In contrast to the lower dose of IV morphine, very little impact on respiratory function was observed with the lower dose of OLINVYK. At the higher dose of both drugs studied, less respiratory depression over the 6 hour measurement period was observed with OLINVYK. The peak level was also lower for OLINVYK compared to morphine, though this difference was not statistically significant. In addition, in contrast to morphine, respiratory function at the higher dose of OLINVYK rapidly returned toward baseline from 3 hours onward (all time points P < 0.05 in pairwise comparison).

COVID-19

The impact of the COVID-19 pandemic on the global economy and on our business continues to be a fluid situation. We responded quickly across our organization to guard the health and safety of our team and participants in our clinical trials, support our partners and vendors and mitigate risk. Thus far, our employees have rapidly adapted to working remotely and we are monitoring the COVID-19 pandemic on a daily basis to ensure we have all necessary plans in place for mitigating disruptions in our operations. Our commercial launch was impacted by the pandemic via a lack of traditional access to our customers and delayed formulary review processes. Many of our customers experienced capacity constraints as a result of COVID-19 and this frequently limited their ability to fully assess the clinical profile of OLINVYK. Like other companies, our clinical trials have experienced some degree of disruption due to access limitations to institutions currently impacted, and we may need to make further adjustments to clinical trials in the future to comply with evolving FDA guidance or otherwise. The extent to which the COVID-19 pandemic will impact our efforts to commercialize OLINVYK and to achieve market acceptance is uncertain and will depend upon future developments.
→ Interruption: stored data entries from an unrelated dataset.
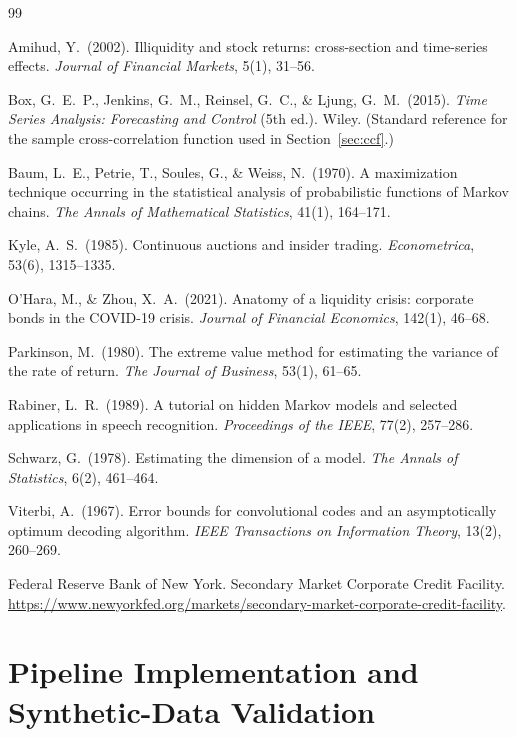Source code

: \documentclass[11pt]{article}
\theoremstyle{definition}
\theoremstyle{remark}
\begin{document}
\begin{thebibliography}{99}

 Amihud, Y.\ (2002). Illiquidity and stock returns: cross-section and time-series effects. \emph{Journal of Financial Markets}, 5(1), 31--56.

 Box, G.\ E.\ P., Jenkins, G.\ M., Reinsel, G.\ C., \& Ljung, G.\ M.\ (2015). \emph{Time Series Analysis: Forecasting and Control} (5th ed.). Wiley. (Standard reference for the sample cross-correlation function used in Section~\ref{sec:ccf}.)

 Baum, L.\ E., Petrie, T., Soules, G., \& Weiss, N.\ (1970). A maximization technique occurring in the statistical analysis of probabilistic functions of Markov chains. \emph{The Annals of Mathematical Statistics}, 41(1), 164--171.

 Kyle, A.\ S.\ (1985). Continuous auctions and insider trading. \emph{Econometrica}, 53(6), 1315--1335.

 O'Hara, M., \& Zhou, X.\ A.\ (2021). Anatomy of a liquidity crisis: corporate bonds in the COVID-19 crisis. \emph{Journal of Financial Economics}, 142(1), 46--68.

 Parkinson, M.\ (1980). The extreme value method for estimating the variance of the rate of return. \emph{The Journal of Business}, 53(1), 61--65.

 Rabiner, L.\ R.\ (1989). A tutorial on hidden Markov models and selected applications in speech recognition. \emph{Proceedings of the IEEE}, 77(2), 257--286.

 Schwarz, G.\ (1978). Estimating the dimension of a model. \emph{The Annals of Statistics}, 6(2), 461--464.

 Viterbi, A.\ (1967). Error bounds for convolutional codes and an asymptotically optimum decoding algorithm. \emph{IEEE Transactions on Information Theory}, 13(2), 260--269.

 Federal Reserve Bank of New York. Secondary Market Corporate Credit Facility. \url{https://www.newyorkfed.org/markets/secondary-market-corporate-credit-facility}.

\end{thebibliography}

\appendix
\section{Pipeline Implementation and Synthetic-Data Validation}
\label{sec:appendix}
\end{document}
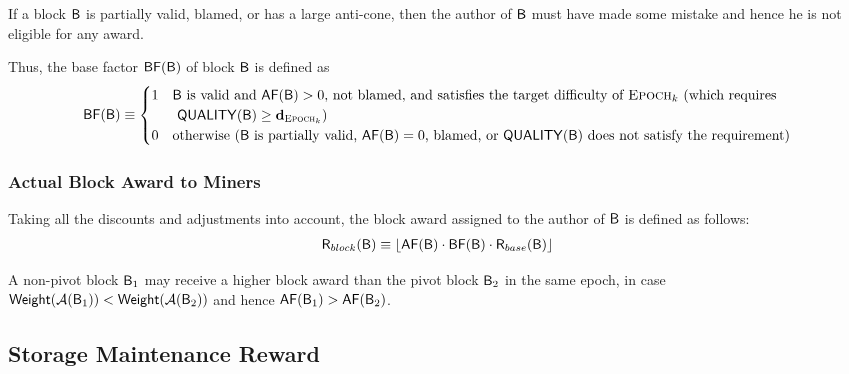 	If a block $\textsf{B}$ is partially valid, blamed, or has a large anti-cone, then the author of $\textsf{B}$ must have made some mistake and hence he is not eligible for any award.


Thus, the base factor $\mathsf{BF}(\textsf{B})$ of block $\textsf{B}$ is defined as
\begin{align}\label{eq:basef}
	\mathsf{BF}(\textsf{B})\equiv \begin{cases}
		1 & \mbox{$\textsf{B}$ is valid and $\mathsf{AF}(\textsf{B})>0$, {not blamed, and satisfies the target difficulty of $\textsc{Epoch}_k$ (which requires  }}\\
		~ & \mbox{ $\mathsf{QUALITY}(\textsf{B})\ge \mathbf{d}_{\textsc{Epoch}_k}$)}\\
		0 & \mbox{otherwise ($\textsf{B}$ is partially valid, {$\mathsf{AF}(\textsf{B})=0$, blamed}, or $\mathsf{QUALITY}(\textsf{B})$ does not satisfy the requirement)} 
	\end{cases}
\end{align}

\subsubsection{Actual Block Award to Miners}
	\label{subsubsec:actualblockaward}
	Taking all the discounts and adjustments into account,
	the block award assigned to the author of $\textsf{B}$ is defined as follows:
	\begin{align}
		\textsf{R}_{block}(\textsf{B}) \equiv \left\lfloor\mathsf{AF}(\textsf{B})\cdot \mathsf{BF}(\textsf{B})
		\cdot \textsf{R}_{base}(\textsf{B})\right\rfloor
	\end{align}


	A non-pivot block $\textsf{B}_1$ may receive a higher block award than the pivot block $\textsf{B}_2$ 
	in the same epoch,
	in case $\mathsf{Weight}(\mathcal{A}(\textsf{B}_1))<\mathsf{Weight}(\mathcal{A}(\textsf{B}_2))$ 
	and hence $\mathsf{AF}(\textsf{B}_1)>\mathsf{AF}(\textsf{B}_2)$.




	\subsection{Storage Maintenance Reward}
	\label{subsec:storagefee}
We continue to proactively assess, monitor and respond to domestic and international developments related to the COVID-19 pandemic, and we will implement risk-mitigation plans as needed to minimize the impact on our clinical trials and business operations, including our commercialization efforts of OLINVYK.

Senior Secured Tranched Term Loan Credit Facility

In September 2014, we entered into a loan and security agreement with Oxford Finance LLC and Pacific Western Bank (formerly Square 1 Bank), pursuant to which the lenders agreed to lend us up to $35.0 million in a three-tranche series of term loans, or the Term Loans. On March 2, 2020, we made our final payment under the loan and security agreement with the lenders.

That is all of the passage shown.